Stored entries:
* * * * *

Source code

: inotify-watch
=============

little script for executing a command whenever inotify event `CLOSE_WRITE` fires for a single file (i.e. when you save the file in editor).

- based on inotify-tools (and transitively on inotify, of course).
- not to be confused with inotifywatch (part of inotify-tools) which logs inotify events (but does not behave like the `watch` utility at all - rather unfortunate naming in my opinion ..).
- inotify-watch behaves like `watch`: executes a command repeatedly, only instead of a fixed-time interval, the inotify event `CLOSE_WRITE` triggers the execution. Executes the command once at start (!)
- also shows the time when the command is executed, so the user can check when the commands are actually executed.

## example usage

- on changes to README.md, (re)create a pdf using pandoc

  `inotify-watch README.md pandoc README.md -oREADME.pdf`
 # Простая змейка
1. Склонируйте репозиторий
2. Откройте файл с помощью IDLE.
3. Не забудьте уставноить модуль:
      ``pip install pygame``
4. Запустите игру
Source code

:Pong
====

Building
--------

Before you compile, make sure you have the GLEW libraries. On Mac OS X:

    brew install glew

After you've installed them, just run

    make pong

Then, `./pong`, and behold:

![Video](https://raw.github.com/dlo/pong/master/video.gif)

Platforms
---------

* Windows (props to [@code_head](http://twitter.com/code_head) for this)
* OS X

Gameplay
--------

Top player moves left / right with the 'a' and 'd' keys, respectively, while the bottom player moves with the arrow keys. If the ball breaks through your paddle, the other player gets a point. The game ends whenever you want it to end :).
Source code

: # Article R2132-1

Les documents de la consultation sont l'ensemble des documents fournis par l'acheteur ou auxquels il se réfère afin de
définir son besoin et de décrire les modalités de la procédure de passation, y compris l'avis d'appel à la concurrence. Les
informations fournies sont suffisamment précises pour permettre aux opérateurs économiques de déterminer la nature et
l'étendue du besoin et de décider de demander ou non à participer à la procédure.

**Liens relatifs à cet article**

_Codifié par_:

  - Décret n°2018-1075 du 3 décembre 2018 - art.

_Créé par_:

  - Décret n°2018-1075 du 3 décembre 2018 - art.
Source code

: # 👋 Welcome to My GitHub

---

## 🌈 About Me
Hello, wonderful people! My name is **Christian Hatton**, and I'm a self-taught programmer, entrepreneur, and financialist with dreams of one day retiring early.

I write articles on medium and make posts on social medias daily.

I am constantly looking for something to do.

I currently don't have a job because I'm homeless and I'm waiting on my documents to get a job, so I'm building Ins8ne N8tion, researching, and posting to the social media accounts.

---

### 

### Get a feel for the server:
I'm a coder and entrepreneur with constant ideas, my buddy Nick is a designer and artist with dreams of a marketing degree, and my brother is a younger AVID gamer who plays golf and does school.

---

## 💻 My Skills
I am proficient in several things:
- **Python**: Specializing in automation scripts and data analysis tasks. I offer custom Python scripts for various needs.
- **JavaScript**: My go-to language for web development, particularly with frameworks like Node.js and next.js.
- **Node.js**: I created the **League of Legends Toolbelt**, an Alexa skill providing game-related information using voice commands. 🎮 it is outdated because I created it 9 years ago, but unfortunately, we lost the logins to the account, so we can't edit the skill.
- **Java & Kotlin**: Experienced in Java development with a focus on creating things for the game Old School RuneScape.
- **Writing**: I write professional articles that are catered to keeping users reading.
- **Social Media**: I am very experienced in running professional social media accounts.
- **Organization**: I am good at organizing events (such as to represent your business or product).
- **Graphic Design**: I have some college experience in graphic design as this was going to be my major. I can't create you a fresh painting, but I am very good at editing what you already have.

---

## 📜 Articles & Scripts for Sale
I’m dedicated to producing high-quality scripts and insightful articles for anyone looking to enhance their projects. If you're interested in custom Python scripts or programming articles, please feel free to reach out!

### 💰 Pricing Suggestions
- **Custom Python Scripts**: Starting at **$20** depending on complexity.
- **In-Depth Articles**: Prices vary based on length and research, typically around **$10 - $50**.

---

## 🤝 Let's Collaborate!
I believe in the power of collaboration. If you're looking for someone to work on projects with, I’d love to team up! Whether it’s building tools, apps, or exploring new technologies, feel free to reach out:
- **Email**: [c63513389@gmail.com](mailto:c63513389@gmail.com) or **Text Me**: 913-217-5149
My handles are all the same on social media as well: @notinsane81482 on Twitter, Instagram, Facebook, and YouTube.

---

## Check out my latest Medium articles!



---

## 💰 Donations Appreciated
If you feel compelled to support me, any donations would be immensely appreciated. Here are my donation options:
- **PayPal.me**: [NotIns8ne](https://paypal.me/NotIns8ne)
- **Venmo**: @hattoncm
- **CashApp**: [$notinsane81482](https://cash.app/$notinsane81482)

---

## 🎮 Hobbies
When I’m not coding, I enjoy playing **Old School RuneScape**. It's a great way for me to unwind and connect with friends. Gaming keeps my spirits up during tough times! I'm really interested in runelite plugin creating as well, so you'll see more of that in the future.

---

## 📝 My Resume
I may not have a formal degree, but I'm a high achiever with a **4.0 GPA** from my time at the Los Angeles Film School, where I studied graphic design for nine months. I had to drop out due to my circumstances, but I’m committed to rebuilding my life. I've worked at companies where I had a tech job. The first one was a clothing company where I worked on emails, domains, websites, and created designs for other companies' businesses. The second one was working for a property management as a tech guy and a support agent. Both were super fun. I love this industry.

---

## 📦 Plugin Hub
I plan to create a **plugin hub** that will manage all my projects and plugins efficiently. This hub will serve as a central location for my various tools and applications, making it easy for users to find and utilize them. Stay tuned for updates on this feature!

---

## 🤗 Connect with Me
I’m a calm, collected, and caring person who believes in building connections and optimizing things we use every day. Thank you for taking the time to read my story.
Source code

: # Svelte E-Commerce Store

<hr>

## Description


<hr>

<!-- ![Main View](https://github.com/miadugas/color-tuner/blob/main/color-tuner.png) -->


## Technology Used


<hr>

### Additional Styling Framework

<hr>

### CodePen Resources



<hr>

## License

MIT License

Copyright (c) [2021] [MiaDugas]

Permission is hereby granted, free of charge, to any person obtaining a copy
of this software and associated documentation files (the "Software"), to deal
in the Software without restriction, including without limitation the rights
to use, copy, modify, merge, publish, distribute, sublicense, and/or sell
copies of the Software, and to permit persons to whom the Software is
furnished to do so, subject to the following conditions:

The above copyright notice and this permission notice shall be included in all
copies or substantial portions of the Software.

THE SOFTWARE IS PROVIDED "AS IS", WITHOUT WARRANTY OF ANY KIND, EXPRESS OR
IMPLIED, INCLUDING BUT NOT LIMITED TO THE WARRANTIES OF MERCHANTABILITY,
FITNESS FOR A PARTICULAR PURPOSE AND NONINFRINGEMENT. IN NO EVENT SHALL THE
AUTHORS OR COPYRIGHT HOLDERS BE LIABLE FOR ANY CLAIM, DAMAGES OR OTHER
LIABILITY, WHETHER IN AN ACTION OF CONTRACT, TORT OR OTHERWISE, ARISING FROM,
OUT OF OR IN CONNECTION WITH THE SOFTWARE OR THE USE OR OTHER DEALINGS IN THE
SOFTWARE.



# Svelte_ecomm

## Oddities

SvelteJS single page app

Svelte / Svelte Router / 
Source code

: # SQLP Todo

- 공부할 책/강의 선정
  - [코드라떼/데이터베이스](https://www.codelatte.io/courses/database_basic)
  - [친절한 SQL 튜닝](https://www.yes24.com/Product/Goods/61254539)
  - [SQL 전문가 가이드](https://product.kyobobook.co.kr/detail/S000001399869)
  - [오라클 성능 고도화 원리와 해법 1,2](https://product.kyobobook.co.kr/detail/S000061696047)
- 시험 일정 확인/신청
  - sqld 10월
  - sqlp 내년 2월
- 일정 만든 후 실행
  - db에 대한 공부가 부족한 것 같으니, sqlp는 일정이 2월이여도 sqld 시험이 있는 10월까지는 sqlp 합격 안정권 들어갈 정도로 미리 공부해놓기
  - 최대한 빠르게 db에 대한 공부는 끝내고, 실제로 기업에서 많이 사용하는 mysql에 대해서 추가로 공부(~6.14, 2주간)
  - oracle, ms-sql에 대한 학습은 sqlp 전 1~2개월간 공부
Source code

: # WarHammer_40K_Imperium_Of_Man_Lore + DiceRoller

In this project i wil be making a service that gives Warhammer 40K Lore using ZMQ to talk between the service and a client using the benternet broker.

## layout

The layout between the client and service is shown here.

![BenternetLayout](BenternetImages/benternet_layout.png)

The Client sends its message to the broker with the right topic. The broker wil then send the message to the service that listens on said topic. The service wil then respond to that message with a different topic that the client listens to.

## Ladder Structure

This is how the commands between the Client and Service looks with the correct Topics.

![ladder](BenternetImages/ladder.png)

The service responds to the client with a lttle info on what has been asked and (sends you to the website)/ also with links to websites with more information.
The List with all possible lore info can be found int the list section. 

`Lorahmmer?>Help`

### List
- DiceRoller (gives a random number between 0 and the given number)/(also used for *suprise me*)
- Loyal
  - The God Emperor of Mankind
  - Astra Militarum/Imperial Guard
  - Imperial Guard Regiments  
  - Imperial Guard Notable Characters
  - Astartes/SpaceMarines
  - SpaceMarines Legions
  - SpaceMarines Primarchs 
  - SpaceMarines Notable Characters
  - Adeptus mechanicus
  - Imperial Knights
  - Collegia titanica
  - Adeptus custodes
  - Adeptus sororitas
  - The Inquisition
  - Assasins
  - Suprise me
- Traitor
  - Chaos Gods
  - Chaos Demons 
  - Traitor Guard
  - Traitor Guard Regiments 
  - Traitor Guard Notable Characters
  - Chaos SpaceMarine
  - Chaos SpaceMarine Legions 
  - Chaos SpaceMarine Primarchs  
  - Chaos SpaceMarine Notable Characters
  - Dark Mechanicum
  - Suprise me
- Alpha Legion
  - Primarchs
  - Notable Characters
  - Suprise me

* * * * *

* WORK REQUIRED
Copy the lines from the start of the data verbatim, stopping after the line containing "- based on inotify-tools".

* FINISHED TASK
Source code

: inotify-watch
=============

little script for executing a command whenever inotify event `CLOSE_WRITE` fires for a single file (i.e. when you save the file in editor).

- based on inotify-tools (and transitively on inotify, of course).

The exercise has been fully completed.